** REQUIRED WORK **
Return each line of the records holding the string "small".

** AVAILABLE RECORDS **
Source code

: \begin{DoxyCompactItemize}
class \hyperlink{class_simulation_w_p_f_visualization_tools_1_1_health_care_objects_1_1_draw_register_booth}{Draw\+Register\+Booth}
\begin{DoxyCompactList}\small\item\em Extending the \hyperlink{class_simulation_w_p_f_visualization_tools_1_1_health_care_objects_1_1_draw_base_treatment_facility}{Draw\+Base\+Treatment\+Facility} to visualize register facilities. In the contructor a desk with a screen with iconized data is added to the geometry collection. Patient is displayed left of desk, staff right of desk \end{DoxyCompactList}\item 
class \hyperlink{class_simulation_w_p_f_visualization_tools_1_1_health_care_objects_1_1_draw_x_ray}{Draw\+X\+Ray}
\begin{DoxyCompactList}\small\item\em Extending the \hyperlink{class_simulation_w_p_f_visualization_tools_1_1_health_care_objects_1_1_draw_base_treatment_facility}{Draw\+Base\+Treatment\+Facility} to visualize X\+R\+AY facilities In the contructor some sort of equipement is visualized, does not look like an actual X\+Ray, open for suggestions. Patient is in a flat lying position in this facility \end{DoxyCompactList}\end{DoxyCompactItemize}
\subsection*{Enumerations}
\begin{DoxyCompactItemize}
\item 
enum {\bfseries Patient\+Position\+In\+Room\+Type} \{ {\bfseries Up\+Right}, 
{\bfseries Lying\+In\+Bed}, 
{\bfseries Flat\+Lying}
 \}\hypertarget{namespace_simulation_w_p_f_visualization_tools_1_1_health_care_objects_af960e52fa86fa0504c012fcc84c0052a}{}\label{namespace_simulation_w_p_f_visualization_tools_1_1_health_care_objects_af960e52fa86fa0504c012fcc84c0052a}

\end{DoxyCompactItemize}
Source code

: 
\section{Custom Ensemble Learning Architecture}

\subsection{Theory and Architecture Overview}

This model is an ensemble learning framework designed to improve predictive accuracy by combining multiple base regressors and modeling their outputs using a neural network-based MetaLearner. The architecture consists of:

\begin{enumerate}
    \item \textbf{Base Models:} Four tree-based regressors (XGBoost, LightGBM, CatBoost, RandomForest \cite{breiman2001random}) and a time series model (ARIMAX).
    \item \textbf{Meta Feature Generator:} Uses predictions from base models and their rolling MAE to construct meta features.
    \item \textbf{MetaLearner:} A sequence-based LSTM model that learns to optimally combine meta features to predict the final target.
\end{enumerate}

** EXERCISE RESPONSE **
\begin{DoxyCompactList}\small\item\em Extending the \hyperlink{class_simulation_w_p_f_visualization_tools_1_1_health_care_objects_1_1_draw_base_treatment_facility}{Draw\+Base\+Treatment\+Facility} to visualize register facilities. In the contructor a desk with a screen with iconized data is added to the geometry collection. Patient is displayed left of desk, staff right of desk \end{DoxyCompactList}\item 
\begin{DoxyCompactList}\small\item\em Extending the \hyperlink{class_simulation_w_p_f_visualization_tools_1_1_health_care_objects_1_1_draw_base_treatment_facility}{Draw\+Base\+Treatment\+Facility} to visualize X\+R\+AY facilities In the contructor some sort of equipement is visualized, does not look like an actual X\+Ray, open for suggestions. Patient is in a flat lying position in this facility \end{DoxyCompactList}\end{DoxyCompactItemize}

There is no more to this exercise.